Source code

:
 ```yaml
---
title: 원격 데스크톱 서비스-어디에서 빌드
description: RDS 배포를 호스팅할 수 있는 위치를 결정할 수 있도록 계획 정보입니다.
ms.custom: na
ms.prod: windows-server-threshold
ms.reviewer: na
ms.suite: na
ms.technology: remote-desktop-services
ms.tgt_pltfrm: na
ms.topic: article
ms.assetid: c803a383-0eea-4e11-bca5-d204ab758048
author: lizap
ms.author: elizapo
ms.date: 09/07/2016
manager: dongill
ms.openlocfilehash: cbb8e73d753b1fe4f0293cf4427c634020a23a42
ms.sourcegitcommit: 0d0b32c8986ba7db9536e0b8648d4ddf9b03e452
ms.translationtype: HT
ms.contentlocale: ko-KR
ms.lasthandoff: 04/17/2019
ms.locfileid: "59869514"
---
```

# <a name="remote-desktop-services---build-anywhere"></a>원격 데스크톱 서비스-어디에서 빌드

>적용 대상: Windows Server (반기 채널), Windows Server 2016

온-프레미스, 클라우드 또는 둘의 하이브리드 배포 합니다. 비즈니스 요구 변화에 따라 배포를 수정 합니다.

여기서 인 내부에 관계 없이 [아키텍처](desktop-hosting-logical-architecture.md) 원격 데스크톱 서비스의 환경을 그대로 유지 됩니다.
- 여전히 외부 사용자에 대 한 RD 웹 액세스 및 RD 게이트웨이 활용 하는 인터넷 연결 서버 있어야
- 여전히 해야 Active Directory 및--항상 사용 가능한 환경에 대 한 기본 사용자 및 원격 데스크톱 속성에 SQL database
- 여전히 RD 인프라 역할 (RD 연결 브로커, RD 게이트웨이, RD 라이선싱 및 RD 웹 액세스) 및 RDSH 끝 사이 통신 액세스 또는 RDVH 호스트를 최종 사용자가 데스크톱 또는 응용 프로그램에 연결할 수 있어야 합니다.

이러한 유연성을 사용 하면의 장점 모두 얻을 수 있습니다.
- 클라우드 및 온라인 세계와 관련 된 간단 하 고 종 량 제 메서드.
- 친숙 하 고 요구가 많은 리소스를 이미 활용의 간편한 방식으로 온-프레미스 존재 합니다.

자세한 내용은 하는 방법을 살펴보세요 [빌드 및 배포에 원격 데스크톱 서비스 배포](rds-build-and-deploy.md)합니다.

━━━

• WHAT THE TASK ASKS: Using the data above, return each line that includes the word "어디에서".

• FINISHED EXERCISE:
title: 원격 데스크톱 서비스-어디에서 빌드
# <a name="remote-desktop-services---build-anywhere"></a>원격 데스크톱 서비스-어디에서 빌드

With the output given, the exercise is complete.